>>>>>

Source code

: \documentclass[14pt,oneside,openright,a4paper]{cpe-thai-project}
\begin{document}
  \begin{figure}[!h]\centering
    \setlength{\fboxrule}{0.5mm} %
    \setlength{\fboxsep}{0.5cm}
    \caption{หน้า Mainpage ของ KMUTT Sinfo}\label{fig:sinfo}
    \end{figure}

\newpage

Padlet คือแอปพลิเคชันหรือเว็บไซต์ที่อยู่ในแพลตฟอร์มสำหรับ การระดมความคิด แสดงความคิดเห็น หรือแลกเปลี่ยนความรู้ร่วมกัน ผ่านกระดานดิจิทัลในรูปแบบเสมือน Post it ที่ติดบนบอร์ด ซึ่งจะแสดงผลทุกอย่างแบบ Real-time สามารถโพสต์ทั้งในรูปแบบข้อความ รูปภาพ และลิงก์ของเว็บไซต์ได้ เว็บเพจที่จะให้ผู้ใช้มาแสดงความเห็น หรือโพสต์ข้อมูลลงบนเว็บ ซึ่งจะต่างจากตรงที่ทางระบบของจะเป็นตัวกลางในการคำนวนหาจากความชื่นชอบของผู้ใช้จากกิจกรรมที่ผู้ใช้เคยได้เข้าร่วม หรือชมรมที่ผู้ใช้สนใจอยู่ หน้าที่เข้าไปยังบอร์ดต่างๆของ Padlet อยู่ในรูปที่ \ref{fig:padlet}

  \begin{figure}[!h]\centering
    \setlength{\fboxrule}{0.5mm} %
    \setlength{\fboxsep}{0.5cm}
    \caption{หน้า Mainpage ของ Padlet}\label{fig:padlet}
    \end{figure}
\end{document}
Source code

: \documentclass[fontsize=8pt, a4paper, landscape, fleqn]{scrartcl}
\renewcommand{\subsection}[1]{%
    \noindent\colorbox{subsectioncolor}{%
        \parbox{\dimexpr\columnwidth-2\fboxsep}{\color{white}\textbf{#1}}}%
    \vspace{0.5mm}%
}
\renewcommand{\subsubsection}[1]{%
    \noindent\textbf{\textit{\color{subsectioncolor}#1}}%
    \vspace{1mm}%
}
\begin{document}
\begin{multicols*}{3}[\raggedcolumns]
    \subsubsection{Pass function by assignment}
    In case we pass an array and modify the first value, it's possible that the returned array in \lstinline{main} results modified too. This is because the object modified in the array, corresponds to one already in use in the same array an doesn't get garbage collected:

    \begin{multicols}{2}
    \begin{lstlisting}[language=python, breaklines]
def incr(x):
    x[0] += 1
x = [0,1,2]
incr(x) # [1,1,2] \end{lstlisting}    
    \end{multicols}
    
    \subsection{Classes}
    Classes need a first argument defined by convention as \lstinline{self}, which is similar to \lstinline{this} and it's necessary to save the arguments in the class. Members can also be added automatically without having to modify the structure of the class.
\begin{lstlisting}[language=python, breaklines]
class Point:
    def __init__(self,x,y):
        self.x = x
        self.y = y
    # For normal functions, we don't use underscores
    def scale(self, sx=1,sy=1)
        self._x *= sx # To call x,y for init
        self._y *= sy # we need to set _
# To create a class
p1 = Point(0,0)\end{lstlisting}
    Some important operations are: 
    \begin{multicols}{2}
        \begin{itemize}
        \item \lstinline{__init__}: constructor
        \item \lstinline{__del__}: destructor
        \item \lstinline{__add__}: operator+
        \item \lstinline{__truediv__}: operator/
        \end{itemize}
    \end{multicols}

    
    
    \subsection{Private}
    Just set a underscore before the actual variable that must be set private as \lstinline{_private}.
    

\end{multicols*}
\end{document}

<<<<<

• _YOUR TASK_:
Gather each line in the data that holds the string "python".

• _PROBLEM SOLUTION_:
    \begin{lstlisting}[language=python, breaklines]
\begin{lstlisting}[language=python, breaklines]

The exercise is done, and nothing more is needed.